▸ **WORK TO COMPLETE**
Your reply should be an exact copy of the lines from the one that holds "## Conclusion" to the end of the data below.

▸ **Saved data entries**
# # # #
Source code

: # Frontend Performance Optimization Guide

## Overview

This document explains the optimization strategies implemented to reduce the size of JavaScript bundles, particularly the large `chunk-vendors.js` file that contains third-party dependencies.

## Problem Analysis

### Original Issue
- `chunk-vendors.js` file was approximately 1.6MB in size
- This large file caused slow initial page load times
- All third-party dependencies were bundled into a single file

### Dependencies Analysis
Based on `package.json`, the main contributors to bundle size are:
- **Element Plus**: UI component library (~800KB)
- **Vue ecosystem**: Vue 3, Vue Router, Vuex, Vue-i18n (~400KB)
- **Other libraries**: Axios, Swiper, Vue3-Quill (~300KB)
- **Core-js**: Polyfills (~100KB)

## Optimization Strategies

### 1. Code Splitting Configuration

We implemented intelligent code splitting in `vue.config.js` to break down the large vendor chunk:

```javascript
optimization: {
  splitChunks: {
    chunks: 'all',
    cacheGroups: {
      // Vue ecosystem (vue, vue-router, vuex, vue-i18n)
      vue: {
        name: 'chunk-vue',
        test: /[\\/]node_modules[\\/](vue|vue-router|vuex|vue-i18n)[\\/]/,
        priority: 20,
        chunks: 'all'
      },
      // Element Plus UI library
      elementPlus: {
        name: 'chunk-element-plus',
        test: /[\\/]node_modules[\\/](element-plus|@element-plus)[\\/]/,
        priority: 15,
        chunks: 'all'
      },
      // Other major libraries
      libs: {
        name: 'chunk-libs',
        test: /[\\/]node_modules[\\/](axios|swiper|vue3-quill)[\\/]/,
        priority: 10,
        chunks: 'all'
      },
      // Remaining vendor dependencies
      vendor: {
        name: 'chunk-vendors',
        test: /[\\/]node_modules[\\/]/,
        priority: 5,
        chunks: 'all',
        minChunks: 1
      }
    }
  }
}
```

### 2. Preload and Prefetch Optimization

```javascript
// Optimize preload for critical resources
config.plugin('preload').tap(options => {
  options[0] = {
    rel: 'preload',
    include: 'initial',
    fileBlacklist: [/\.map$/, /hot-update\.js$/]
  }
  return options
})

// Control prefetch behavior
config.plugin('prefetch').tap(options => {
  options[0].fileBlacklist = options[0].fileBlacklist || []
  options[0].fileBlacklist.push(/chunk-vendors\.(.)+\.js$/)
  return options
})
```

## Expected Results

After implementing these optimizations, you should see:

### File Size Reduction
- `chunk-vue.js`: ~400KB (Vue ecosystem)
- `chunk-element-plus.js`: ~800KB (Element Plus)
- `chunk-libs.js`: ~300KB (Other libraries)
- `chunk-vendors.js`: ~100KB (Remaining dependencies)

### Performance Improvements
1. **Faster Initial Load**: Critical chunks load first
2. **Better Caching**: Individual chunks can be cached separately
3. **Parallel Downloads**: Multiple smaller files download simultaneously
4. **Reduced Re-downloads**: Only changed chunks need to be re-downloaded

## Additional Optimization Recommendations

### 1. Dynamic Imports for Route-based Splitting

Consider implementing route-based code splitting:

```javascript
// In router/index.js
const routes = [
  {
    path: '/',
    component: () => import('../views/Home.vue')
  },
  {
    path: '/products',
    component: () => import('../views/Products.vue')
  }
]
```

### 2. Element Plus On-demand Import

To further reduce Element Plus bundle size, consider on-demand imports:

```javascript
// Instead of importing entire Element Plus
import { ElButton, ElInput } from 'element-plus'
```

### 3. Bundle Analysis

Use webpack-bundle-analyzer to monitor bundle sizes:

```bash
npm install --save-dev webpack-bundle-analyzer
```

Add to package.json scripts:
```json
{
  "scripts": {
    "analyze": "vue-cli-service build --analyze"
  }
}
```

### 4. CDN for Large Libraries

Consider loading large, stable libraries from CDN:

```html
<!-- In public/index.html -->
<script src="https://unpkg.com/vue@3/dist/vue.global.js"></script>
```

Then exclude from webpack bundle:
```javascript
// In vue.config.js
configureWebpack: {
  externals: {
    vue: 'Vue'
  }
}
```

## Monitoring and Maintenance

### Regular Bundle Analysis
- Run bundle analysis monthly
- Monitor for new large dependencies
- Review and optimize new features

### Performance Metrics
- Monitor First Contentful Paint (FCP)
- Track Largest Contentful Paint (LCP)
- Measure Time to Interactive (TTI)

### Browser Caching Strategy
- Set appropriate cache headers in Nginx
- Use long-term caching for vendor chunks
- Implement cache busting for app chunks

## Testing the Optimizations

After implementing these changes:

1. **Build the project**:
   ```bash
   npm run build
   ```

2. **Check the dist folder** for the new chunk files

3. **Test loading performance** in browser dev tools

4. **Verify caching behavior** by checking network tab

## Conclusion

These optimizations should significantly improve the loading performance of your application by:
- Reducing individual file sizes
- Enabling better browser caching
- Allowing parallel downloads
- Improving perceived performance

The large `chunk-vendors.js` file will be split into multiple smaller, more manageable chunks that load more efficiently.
# # # #
▸ **ANSWER SECTION**
## Conclusion

These optimizations should significantly improve the loading performance of your application by:
- Reducing individual file sizes
- Enabling better browser caching
- Allowing parallel downloads
- Improving perceived performance

The large `chunk-vendors.js` file will be split into multiple smaller, more manageable chunks that load more efficiently.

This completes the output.